免疫療法はほとんどの一般的な肺がんにおいて生存期間を延長する (Abstract LBA109)

Nivolumabは非扁平上皮非小細胞肺がんに対する標準的なセカンドライン治療選択となり得る

Nivolumab as a possible standard second-line treatment option for non-squamous non-small cell lung cancer

第51回American Society of Clinical Oncology年次集会で発表された研究の結果、非扁平上皮、非小細胞肺がん（NSCLC）患者に対し、PD-1免疫療法は有効な治療であることが示された。プラチナ製剤ベースの化学療法後に悪化した進行肺がん患者において、nivolumab治療を受けた患者の生存期間はドセタキセルで治療された患者よりも3か月長かった。この第III相スタディでは進行非扁平上皮NSCLC患者582人をnivolumabまたはドセタキセルで治療する群にランダムに割り付けた。奏効率はnivolumab群においてドセタキセル群よりも高かった（19.2%対12.4%）。またnivolumab群において有意に長い持続的な奏効が得られた（平均17.1か月対5.6か月）。全生存期間中央値はnivolumab群で12.2か月であり、ドセタキセル群では9.4か月であった。特筆すべきことに、腫瘍内PD-L1が高レベル（≥1%細胞）のサブグループにおいては、nivolumab治療群の生存期間中央値は17か月を超えたのに対しドセタキセル群では9か月であった。Nivolumabの忍容性は全般的に良好であった。Nivolumabは治療歴のあるNSCLC患者の新たな標準治療となり得る、と研究者らは述べている。

Findings from a phase III study presented at the American Society of Clinical Oncology's 51st Annual Meeting indicate that PD-1 immunotherapy is an effective treatment option for patients with non-squamous, non-small cell lung cancer (NSCLC). Among patients with advanced disease that worsened after receiving platinum-based chemotherapy, those treated with nivolumab lived on average three months longer than those treated with docetaxel chemotherapy.

"This is the first phase III study to show that immunotherapy is effective against non-squamous cell NSCLC, and appears to be particularly active in patients with PD-L1-positive tumors," said lead study author Luis Paz-Ares, M.D., Ph.D., a professor of medicine at Hospital Universitario 12 de Octubre in Madrid, Spain. "While nivolumab appears to be more potent against this most common lung cancer, it is important to note that it is also far easier on patients compared to the standard second-line treatment, docetaxel."

Lung cancer is the most common cancer worldwide, with more than 1.8 million new cases diagnosed in 2012. NSCLC is the most common form of lung cancer, accounting for 85% of all lung cancers. More than two-thirds of those are non-squamous cell cancers.

The study randomly assigned 582 patients with advanced non-squamous NSCLC to treatment with nivolumab or docetaxel. Response rates were higher in the nivolumab group compared to the docetaxel group (19.2% vs. 12.4%). Responses also lasted significantly longer in the nivolumab group (17.1 months vs. 5.6 months, on average).

The median overall survival was 12.2 months in the nivolumab group compared to 9.4 months in the docetaxel group.
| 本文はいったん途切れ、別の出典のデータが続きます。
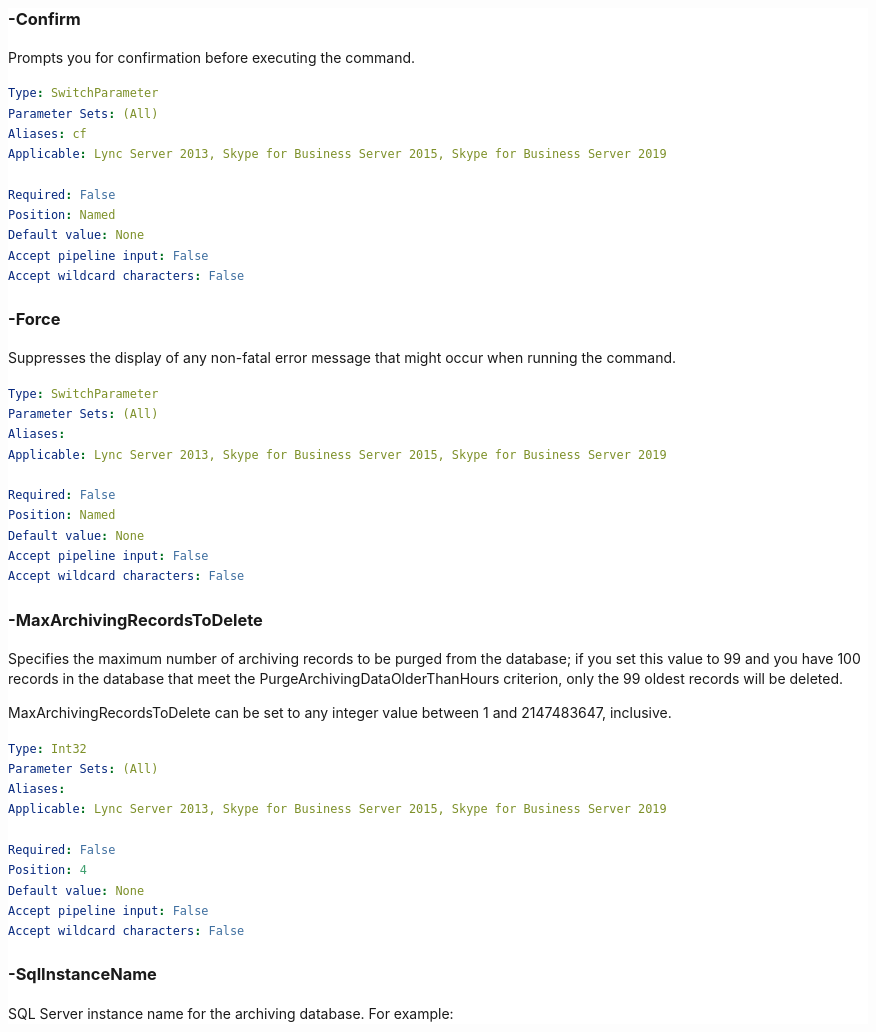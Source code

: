 ### -Confirm
Prompts you for confirmation before executing the command.

```yaml
Type: SwitchParameter
Parameter Sets: (All)
Aliases: cf
Applicable: Lync Server 2013, Skype for Business Server 2015, Skype for Business Server 2019

Required: False
Position: Named
Default value: None
Accept pipeline input: False
Accept wildcard characters: False
```

### -Force
Suppresses the display of any non-fatal error message that might occur when running the command.

```yaml
Type: SwitchParameter
Parameter Sets: (All)
Aliases: 
Applicable: Lync Server 2013, Skype for Business Server 2015, Skype for Business Server 2019

Required: False
Position: Named
Default value: None
Accept pipeline input: False
Accept wildcard characters: False
```

### -MaxArchivingRecordsToDelete
Specifies the maximum number of archiving records to be purged from the database; if you set this value to 99 and you have 100 records in the database that meet the PurgeArchivingDataOlderThanHours criterion, only the 99 oldest records will be deleted.

MaxArchivingRecordsToDelete can be set to any integer value between 1 and 2147483647, inclusive.

```yaml
Type: Int32
Parameter Sets: (All)
Aliases: 
Applicable: Lync Server 2013, Skype for Business Server 2015, Skype for Business Server 2019

Required: False
Position: 4
Default value: None
Accept pipeline input: False
Accept wildcard characters: False
```

### -SqlInstanceName
SQL Server instance name for the archiving database.
For example:
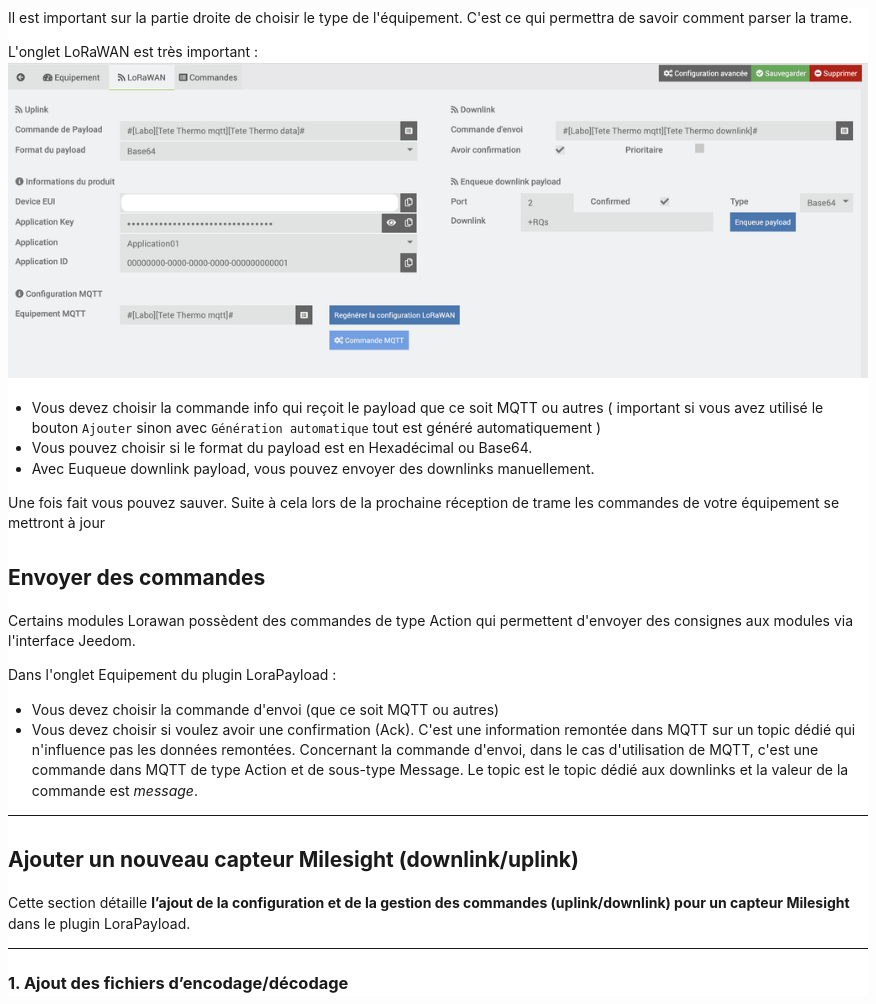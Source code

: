 Il est important sur la partie droite de choisir le type de l'équipement. C'est ce qui permettra de savoir comment parser la trame.

L'onglet LoRaWAN est très important :
![alt text](../images/equiplorawanconfig.png)
-   Vous devez choisir la commande info qui reçoit le payload que ce soit MQTT ou autres ( important si vous avez utilisé le bouton `Ajouter` sinon avec `Génération automatique` tout est généré automatiquement )
-   Vous pouvez choisir si le format du payload est en Hexadécimal ou Base64.
-   Avec Euqueue downlink payload, vous pouvez envoyer des downlinks manuellement.

Une fois fait vous pouvez sauver. Suite à cela lors de la prochaine réception de trame les commandes de votre équipement se mettront à jour

## Envoyer des commandes

Certains modules Lorawan possèdent des commandes de type Action qui permettent d'envoyer des consignes aux modules via l'interface Jeedom.

Dans l'onglet Equipement du plugin LoraPayload :

- Vous devez choisir la commande d'envoi (que ce soit MQTT ou autres)
- Vous devez choisir si voulez avoir une confirmation (Ack). C'est une information remontée dans MQTT sur un topic dédié qui n'influence pas les données remontées.
Concernant la commande d'envoi, dans le cas d'utilisation de MQTT, c'est une commande dans MQTT de type Action et de sous-type Message. Le topic est le topic dédié aux downlinks et la valeur de la commande est *message*.

---
## Ajouter un nouveau capteur Milesight (downlink/uplink)

Cette section détaille **l’ajout de la configuration et de la gestion des commandes (uplink/downlink) pour un capteur Milesight** dans le plugin LoraPayload.

---

### 1. Ajout des fichiers d’encodage/décodage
Of note, in the subgroup of patients with high levels of PD-L1 in their tumor (≥1% cells), the median survival with nivolumab exceeded 17 months as compared to 9 months for those treated with docetaxel.

Nivolumab was well tolerated overall, with only one in 10 patients experiencing serious side effects, compared to more than half of patients in the docetaxel arm. There was one treatment-related death in the docetaxel arm and none in the nivolumab arm. Due to toxic side effects, 4.9% patients stopped nivolumab, and 14.9% patients stopped docetaxel.

Nearly half of the patients who stopped treatment subsequently received systemic therapy.

The researchers pointed out that patients with higher levels of the biomarker PD-L1 experienced the greatest degree of benefit from nivolumab. Overall, patients who received nivolumab had a 27% lower risk of death compared to those who received docetaxel. However, the subgroup of patients with the high levels of PD-L1 had a 41- 60% reduction in risk of death, which was not observed in cases of low or undetectable PD- L1 levels.

Dr. Paz-Ares stated that nivolumab could potentially become a new standard therapy for patients with previously treated NSCLC.

ASCO Expert Gregory A. Masters, MD, FACP, FASCO noted that "Even five years ago, an effective immunotherapy for lung cancer was largely considered impossible. Today, we have such a treatment, and it surpasses the standard therapy both in terms of efficacy and patient quality of life."

This study received funding from Bristol-Myers Squibb.